The ice was falling on West Street, which was closed in both directions along with southbound lanes from Canal Street to the Battery Park underpass, while northbound lanes were shut from the underpass to Murray Street.
All streets were reopened by 3:30 p.m.
The ice, chunks as big as a few feet, was falling from 1 World Trade Center and shattering on the ground.
The street closures caused major delays in Lower Manhattan and at the Brooklyn Battery Tunnel, where traffic was diverted.
"The snow starts to melt and the liquid drips off and makes bigger and bigger icicles, or chunks of ice that break off skyscrapers," said Joey Picca, a meteorologist at the National Weather Service in New York, which has had 48.5 inches of snow since the start of the year, and several cycles of freeze and thaw.
"Be very, very aware of your surroundings," he said. "If you see ice hanging from a building, find another route. Don't walk under hanging ice."
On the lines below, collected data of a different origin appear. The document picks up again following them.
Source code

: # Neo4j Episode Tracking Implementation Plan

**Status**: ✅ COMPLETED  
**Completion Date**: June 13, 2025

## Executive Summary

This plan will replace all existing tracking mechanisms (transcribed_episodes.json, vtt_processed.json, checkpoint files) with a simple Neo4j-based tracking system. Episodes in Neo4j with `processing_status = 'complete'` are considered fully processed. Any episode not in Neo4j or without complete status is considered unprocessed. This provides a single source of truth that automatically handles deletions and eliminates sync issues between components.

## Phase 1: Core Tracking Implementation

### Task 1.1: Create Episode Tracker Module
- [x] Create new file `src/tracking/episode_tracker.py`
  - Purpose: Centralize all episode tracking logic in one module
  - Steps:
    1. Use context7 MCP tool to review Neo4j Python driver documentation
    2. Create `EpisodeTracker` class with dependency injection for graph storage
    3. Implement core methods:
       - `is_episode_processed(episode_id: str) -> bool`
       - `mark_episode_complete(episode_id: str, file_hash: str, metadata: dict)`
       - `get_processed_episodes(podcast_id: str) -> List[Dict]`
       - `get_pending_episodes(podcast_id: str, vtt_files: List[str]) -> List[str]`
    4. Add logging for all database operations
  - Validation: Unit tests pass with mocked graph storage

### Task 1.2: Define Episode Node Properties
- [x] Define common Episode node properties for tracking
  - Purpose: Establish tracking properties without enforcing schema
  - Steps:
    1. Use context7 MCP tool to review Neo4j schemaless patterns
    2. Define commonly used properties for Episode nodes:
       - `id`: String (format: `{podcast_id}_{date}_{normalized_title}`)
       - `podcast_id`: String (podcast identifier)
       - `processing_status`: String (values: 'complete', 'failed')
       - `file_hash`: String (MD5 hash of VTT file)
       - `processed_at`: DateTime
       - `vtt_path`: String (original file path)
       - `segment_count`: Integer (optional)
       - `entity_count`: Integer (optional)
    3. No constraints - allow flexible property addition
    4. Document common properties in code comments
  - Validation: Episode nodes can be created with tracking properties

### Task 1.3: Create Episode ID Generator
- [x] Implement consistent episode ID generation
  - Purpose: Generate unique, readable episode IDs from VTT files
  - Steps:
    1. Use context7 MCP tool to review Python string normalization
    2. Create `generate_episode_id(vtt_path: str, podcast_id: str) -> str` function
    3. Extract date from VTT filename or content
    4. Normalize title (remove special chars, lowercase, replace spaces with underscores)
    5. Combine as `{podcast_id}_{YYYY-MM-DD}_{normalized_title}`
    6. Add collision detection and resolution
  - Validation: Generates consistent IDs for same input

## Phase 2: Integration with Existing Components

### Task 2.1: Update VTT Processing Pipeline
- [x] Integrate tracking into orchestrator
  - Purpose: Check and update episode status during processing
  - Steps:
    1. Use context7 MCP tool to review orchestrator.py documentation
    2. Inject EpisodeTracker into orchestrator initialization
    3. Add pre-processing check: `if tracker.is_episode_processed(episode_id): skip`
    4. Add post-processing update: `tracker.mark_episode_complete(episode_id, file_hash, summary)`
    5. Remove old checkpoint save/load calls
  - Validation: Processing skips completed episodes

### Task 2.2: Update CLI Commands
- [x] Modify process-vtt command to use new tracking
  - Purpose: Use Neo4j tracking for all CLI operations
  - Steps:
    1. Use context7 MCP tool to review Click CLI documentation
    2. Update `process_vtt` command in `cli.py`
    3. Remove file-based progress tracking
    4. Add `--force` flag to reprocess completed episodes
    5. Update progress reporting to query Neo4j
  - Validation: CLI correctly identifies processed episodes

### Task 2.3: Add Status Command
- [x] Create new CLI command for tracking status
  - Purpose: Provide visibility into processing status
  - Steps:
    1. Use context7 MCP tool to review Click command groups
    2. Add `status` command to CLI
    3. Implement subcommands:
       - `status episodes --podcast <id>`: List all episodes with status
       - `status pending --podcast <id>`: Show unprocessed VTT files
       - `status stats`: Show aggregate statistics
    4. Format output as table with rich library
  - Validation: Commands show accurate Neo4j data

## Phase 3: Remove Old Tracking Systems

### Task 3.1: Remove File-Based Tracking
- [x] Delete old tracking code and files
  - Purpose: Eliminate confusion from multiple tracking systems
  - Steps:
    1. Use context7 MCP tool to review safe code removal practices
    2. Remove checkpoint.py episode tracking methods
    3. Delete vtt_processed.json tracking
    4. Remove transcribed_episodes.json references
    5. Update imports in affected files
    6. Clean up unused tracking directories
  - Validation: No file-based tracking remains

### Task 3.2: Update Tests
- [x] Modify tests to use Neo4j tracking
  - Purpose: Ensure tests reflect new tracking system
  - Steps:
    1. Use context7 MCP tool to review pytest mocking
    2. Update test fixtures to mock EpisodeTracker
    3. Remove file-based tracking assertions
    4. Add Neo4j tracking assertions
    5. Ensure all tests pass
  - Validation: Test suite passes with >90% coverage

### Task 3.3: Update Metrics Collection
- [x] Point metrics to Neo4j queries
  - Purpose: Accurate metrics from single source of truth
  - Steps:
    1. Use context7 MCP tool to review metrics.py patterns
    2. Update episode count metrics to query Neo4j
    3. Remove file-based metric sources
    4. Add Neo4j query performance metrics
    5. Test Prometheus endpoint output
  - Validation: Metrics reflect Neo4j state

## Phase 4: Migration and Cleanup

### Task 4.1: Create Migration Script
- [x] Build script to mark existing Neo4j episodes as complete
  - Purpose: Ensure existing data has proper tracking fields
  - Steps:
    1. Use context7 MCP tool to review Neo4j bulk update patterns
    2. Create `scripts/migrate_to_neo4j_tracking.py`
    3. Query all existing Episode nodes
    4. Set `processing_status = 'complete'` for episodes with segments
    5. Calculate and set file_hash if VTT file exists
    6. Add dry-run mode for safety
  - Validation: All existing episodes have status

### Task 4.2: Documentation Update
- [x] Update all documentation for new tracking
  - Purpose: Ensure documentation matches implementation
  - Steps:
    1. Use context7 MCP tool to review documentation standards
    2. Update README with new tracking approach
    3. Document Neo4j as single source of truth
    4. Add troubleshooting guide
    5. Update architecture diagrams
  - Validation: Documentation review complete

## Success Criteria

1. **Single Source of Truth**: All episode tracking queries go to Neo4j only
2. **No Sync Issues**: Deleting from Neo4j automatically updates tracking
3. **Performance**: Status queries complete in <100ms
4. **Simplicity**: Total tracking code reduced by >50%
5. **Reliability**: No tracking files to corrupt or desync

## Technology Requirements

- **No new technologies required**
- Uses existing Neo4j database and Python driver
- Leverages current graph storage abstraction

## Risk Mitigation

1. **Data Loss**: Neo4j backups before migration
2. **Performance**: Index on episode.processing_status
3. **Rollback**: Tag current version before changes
Some architects say newer, energy-efficient high-rises may actually be making the problem worse.
"They keep more heat inside, which means the outside is getting colder and that allows more snow and ice to form," said engineer Roman Stangl, founder of the consulting firm Northern Microclimate in Cambridge, Ontario.
Stangl helps developers opt for shapes, slope angles and even colors - darker colors absorb more melting sunrays - to diminish ice formation. High-tech materials can be also be used, such as at Tokyo's Skytree observation tower, where heaters were embedded in the glass to melt the ice.
Such options are not always possible in older cities with balconies, awnings and stone details.
Barry Negron said he saw ice hanging perilously off a four-story building near Rockefeller Center last month and was trying to warn other pedestrians when he was hit in the face with a sharp, football-size chunk. Cuts across his nose and cheek required 80 stitches.
"I panicked because I saw blood on my hands, and more coming down," said the 27-year-old salesman. As he lay on the pavement, "I heard two young ladies yelling, 'Oh, my God, oh my God, help! There's a lot of blood!'"
Since then, he's nervous when he walks around the city and has seen other near-hits. "I look at my scars, and I say, 'Why did this have to happen to me?'"
Exactly how many pedestrians are hit by falling ice is not clear, but dozens of serious injuries are reported annually.